From the records that follow, copy every line in which "also" appears.

RECORDS TO PROCESS >>
=== Section Start ===

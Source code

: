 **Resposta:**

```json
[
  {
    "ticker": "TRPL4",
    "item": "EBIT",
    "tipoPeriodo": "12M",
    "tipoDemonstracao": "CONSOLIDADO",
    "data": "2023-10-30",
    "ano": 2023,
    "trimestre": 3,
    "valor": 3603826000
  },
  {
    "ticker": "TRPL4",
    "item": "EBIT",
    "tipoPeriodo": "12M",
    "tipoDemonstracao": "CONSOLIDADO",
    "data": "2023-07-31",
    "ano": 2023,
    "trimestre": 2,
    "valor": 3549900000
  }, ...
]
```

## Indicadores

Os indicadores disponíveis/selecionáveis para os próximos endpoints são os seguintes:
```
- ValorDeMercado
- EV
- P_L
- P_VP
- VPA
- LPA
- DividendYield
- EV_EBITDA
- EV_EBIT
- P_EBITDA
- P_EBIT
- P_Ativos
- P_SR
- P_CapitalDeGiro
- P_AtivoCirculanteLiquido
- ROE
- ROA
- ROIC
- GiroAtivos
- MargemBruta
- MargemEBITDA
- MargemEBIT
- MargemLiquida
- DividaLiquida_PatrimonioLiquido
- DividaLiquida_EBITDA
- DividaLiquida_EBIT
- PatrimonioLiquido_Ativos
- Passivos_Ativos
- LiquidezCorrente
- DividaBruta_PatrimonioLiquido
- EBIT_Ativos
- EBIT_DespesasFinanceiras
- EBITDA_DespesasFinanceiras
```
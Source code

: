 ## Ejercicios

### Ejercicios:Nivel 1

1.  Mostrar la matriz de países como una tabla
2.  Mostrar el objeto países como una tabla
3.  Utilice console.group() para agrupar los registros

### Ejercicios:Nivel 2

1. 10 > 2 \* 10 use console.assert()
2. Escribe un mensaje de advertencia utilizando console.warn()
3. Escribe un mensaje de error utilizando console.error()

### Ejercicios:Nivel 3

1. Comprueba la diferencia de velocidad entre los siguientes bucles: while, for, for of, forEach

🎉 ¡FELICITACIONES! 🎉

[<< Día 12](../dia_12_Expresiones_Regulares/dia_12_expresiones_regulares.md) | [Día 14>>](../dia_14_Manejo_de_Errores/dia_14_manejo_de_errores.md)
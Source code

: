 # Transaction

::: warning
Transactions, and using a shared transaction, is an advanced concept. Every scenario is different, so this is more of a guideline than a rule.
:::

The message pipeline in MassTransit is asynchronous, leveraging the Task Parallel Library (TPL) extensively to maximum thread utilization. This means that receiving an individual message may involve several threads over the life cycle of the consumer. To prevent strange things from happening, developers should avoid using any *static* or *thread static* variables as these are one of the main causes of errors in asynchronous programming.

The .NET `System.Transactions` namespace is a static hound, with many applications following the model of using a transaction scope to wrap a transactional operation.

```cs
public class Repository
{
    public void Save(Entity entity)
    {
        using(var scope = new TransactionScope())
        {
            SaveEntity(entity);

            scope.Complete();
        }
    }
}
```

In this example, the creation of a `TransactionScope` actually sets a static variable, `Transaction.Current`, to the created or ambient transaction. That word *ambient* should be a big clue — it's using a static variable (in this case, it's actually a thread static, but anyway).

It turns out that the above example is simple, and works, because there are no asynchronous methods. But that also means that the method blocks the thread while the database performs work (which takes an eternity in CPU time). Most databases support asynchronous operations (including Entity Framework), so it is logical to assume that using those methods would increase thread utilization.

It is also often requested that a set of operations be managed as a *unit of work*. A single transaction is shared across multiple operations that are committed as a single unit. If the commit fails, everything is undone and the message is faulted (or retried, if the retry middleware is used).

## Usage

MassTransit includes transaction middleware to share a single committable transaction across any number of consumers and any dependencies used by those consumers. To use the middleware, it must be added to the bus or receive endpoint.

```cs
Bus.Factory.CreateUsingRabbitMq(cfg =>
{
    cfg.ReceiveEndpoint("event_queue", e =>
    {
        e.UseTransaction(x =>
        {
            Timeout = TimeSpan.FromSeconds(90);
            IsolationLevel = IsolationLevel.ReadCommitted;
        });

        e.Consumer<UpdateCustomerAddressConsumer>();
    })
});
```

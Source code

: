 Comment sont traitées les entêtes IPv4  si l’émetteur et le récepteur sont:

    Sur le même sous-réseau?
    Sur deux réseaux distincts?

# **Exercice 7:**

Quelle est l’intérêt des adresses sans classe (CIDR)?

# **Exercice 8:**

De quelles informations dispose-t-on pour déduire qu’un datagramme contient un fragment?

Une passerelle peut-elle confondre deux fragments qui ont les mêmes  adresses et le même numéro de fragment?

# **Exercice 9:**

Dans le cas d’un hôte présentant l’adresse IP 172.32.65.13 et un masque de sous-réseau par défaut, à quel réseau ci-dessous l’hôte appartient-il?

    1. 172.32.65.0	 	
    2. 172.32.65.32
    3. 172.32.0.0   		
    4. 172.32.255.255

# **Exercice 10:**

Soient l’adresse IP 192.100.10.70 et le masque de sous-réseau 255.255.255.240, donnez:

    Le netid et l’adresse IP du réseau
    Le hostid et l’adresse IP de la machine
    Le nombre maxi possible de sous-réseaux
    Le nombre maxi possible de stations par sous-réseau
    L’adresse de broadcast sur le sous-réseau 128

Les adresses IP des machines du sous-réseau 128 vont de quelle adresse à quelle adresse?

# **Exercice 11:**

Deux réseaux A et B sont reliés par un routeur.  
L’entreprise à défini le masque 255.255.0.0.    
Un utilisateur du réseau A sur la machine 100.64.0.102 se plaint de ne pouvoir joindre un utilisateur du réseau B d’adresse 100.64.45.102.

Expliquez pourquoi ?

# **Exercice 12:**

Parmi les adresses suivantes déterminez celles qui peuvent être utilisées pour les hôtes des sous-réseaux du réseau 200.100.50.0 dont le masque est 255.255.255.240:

=== Section End ===

EXERCISE SOLUTION >>
It turns out that the above example is simple, and works, because there are no asynchronous methods. But that also means that the method blocks the thread while the database performs work (which takes an eternity in CPU time). Most databases support asynchronous operations (including Entity Framework), so it is logical to assume that using those methods would increase thread utilization.
It is also often requested that a set of operations be managed as a *unit of work*. A single transaction is shared across multiple operations that are committed as a single unit. If the commit fails, everything is undone and the message is faulted (or retried, if the retry middleware is used).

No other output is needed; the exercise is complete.